What is required: Below are records; state how many of their lines hold the word "html", and give only the figure.
[Exercise material Boundary: Start]
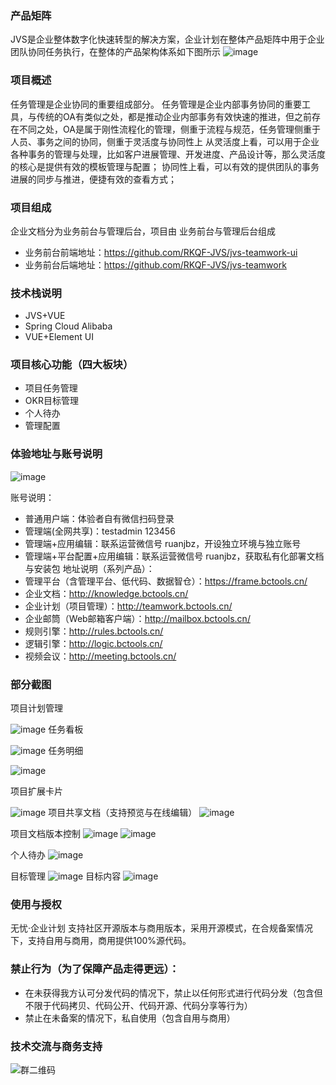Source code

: ### 产品矩阵

JVS是企业整体数字化快速转型的解决方案，企业计划在整体产品矩阵中用于企业团队协同任务执行，在整体的产品架构体系如下图所示
![image](https://github.com/RKQF-JVS/jvs-teamwork/assets/94048608/e580067c-c380-47c5-8ed1-9e47fd039698)


### 项目概述
任务管理是企业协同的重要组成部分。
     任务管理是企业内部事务协同的重要工具，与传统的OA有类似之处，都是推动企业内部事务有效快速的推进，但之前存在不同之处，OA是属于刚性流程化的管理，侧重于流程与规范，任务管理侧重于人员、事务之间的协同，侧重于灵活度与协同性上
    从灵活度上看，可以用于企业各种事务的管理与处理，比如客户进展管理、开发进度、产品设计等，那么灵活度的核心是提供有效的模板管理与配置；
协同性上看，可以有效的提供团队的事务进展的同步与推进，便捷有效的查看方式；


### 项目组成
企业文档分为业务前台与管理后台，项目由 业务前台与管理后台组成
- 业务前台前端地址：https://github.com/RKQF-JVS/jvs-teamwork-ui
- 业务前台后端地址：https://github.com/RKQF-JVS/jvs-teamwork


### 技术栈说明
* JVS+VUE
* Spring Cloud Alibaba
* VUE+Element UI

### 项目核心功能（四大板块）
* 项目任务管理
* OKR目标管理
* 个人待办
* 管理配置


### 体验地址与账号说明
![image](https://user-images.githubusercontent.com/94048608/211460836-1923873a-21f4-4e7b-89fa-3a3839ef01d4.png)

账号说明：
* 普通用户端：体验者自有微信扫码登录
* 管理端(全网共享)：testadmin 123456
* 管理端+应用编辑：联系运营微信号 ruanjbz，开设独立环境与独立账号
* 管理端+平台配置+应用编辑：联系运营微信号 ruanjbz，获取私有化部署文档与安装包
地址说明（系列产品）：
* 管理平台（含管理平台、低代码、数据智仓）：https://frame.bctools.cn/
* 企业文档：http://knowledge.bctools.cn/
* 企业计划（项目管理）：http://teamwork.bctools.cn/
* 企业邮筒（Web邮箱客户端）：http://mailbox.bctools.cn/
* 规则引擎：http://rules.bctools.cn/
* 逻辑引擎：http://logic.bctools.cn/
* 视频会议：http://meeting.bctools.cn/



### 部分截图
项目计划管理

![image](https://user-images.githubusercontent.com/94048608/211461018-25450d2b-f073-41b7-81bd-c303fb74c9ec.png)
任务看板

![image](https://user-images.githubusercontent.com/94048608/211461046-6db64b15-1223-4a40-b0cb-2d5fd2921e4e.png)
任务明细

![image](https://user-images.githubusercontent.com/94048608/211461757-6d26628e-29ae-492c-9a94-5577f904509c.png)

项目扩展卡片

![image](https://user-images.githubusercontent.com/94048608/211461173-a65a28db-da72-4ad6-ae5f-dcd6b2919496.png)
项目共享文档（支持预览与在线编辑）
![image](https://user-images.githubusercontent.com/94048608/211461324-fed77e93-f257-4acf-8b99-5a2a2b9e549f.png)

项目文档版本控制
![image](https://user-images.githubusercontent.com/94048608/211461354-d33a5650-bc74-4d22-a645-4805037181e0.png)
![image](https://user-images.githubusercontent.com/94048608/211461374-ea2ef166-79b9-4bbf-9fed-8bf426c447a9.png)

个人待办
![image](https://user-images.githubusercontent.com/94048608/211461521-f21d4608-c125-4001-8b89-f49d2a318374.png)

目标管理
![image](https://user-images.githubusercontent.com/94048608/211461607-a7cc7403-1a6c-4d15-94d5-91f9645db357.png)
目标内容
![image](https://user-images.githubusercontent.com/94048608/211461654-3b47bfbf-2bf6-435d-88bc-b6054828ad58.png)





### 使用与授权
无忧·企业计划 支持社区开源版本与商用版本，采用开源模式，在合规备案情况下，支持自用与商用，商用提供100%源代码。
### 禁止行为（为了保障产品走得更远）：
* 在未获得我方认可分发代码的情况下，禁止以任何形式进行代码分发（包含但不限于代码拷贝、代码公开、代码开源、代码分享等行为）
* 禁止在未备案的情况下，私自使用（包含自用与商用）


### 技术交流与商务支持
![群二维码](https://github.com/RKQF-JVS/jvs-teamwork/assets/94048608/bb092f78-6637-40ef-97f0-ed5e3b4a1f6d)





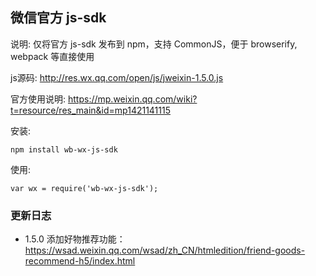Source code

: 微信官方 js-sdk
----

说明: 仅将官方 js-sdk 发布到 npm，支持 CommonJS，便于 browserify, webpack 等直接使用

js源码: http://res.wx.qq.com/open/js/jweixin-1.5.0.js

官方使用说明: https://mp.weixin.qq.com/wiki?t=resource/res_main&id=mp1421141115

安装:
    
    npm install wb-wx-js-sdk
    
使用:
    
    var wx = require('wb-wx-js-sdk');


### 更新日志

  - 1.5.0 添加好物推荐功能： https://wsad.weixin.qq.com/wsad/zh_CN/htmledition/friend-goods-recommend-h5/index.html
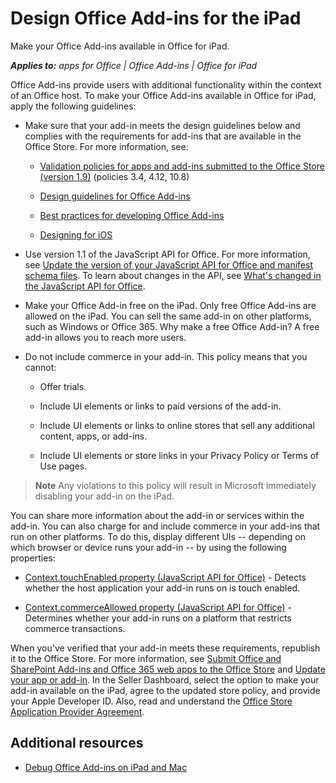 
# Design Office Add-ins for the iPad
Make your Office Add-ins available in Office for iPad.

 _**Applies to:** apps for Office | Office Add-ins | Office for iPad_

Office Add-ins provide users with additional functionality within the context of an Office host. To make your Office Add-ins available in Office for iPad, apply the following guidelines:

- Make sure that your add-in meets the design guidelines below and complies with the requirements for add-ins that are available in the Office Store. For more information, see:

  - [Validation policies for apps and add-ins submitted to the Office Store (version 1.9)](http://msdn.microsoft.com/library/cd90836a-523e-42f5-ab02-5123cdf9fefe%28Office.15%29.aspx) (policies 3.4, 4.12, 10.8)

  - [Design guidelines for Office Add-ins](../design/add-in-design.md)

  - [Best practices for developing Office Add-ins](http://msdn.microsoft.com/library/d455b76b-4d76-493d-a681-6b02ba1f38a8%28Office.15%29.aspx)

  - [Designing for iOS](https://developer.apple.com/library/ios/documentation/UserExperience/Conceptual/MobileHIG/)

- Use version 1.1 of the JavaScript API for Office. For more information, see [Update the version of your JavaScript API for Office and manifest schema files](../overview/update-your-javascript-api-for-office-and-manifest-schema-version.md). To learn about changes in the API, see [What's changed in the JavaScript API for Office](../reference/what's-changed-in-the-javascript-api-for-office.md).

- Make your Office Add-in free on the iPad. Only free Office Add-ins are allowed on the iPad. You can sell the same add-in on other platforms, such as Windows or Office 365. Why make a free Office Add-in? A free add-in allows you to reach more users.

- Do not include commerce in your add-in. This policy means that you cannot:

  - Offer trials.

  - Include UI elements or links to paid versions of the add-in.

  - Include UI elements or links to online stores that sell any additional content, apps, or add-ins.

  - Include UI elements or store links in your Privacy Policy or Terms of Use pages.


 >**Note**  Any violations to this policy will result in Microsoft immediately disabling your add-in on the iPad.

 You can share more information about the add-in or services within the add-in. You can also charge for and include commerce in your add-ins that run on other platforms. To do this, display different UIs -- depending on which browser or device runs your add-in -- by using the following properties:

  - [Context.touchEnabled property (JavaScript API for Office)](http://msdn.microsoft.com/library/fd73f94b-7e4a-422c-afdb-fef6fba43766%28Office.15%29.aspx) - Detects whether the host application your add-in runs on is touch enabled.

  - [Context.commerceAllowed property (JavaScript API for Office)](http://msdn.microsoft.com/library/fd3812ac-14c3-485f-8991-d12fcc99c450%28Office.15%29.aspx) - Determines whether your add-in runs on a platform that restricts commerce transactions.

When you've verified that your add-in meets these requirements, republish it to the Office Store. For more information, see [Submit Office and SharePoint Add-ins and Office 365 web apps to the Office Store](http://msdn.microsoft.com/library/ff075782-1303-4517-91cc-b3d730e9b9ae%28Office.15%29.aspx) and [Update your app or add-in](http://msdn.microsoft.com/library/7313d32b-5345-4039-ac5d-a1ba0aef890b%28Office.15%29.aspx). In the Seller Dashboard, select the option to make your add-in available on the iPad, agree to the updated store policy, and provide your Apple Developer ID. Also, read and understand the [Office Store Application Provider Agreement](https://sellerdashboard.microsoft.com/Assets/Content/Agreements/en-US/Office_Store_Seller_Agreement_20120927.md).

## Additional resources



- [Debug Office Add-ins on iPad and Mac](../testing/debug-office-add-ins-on-ipad-and-mac.md)

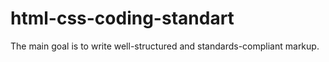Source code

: # html-css-coding-standart
The main goal is to write well-structured and standards-compliant markup.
[Exercise material Boundary: End]
Exercise solution: 2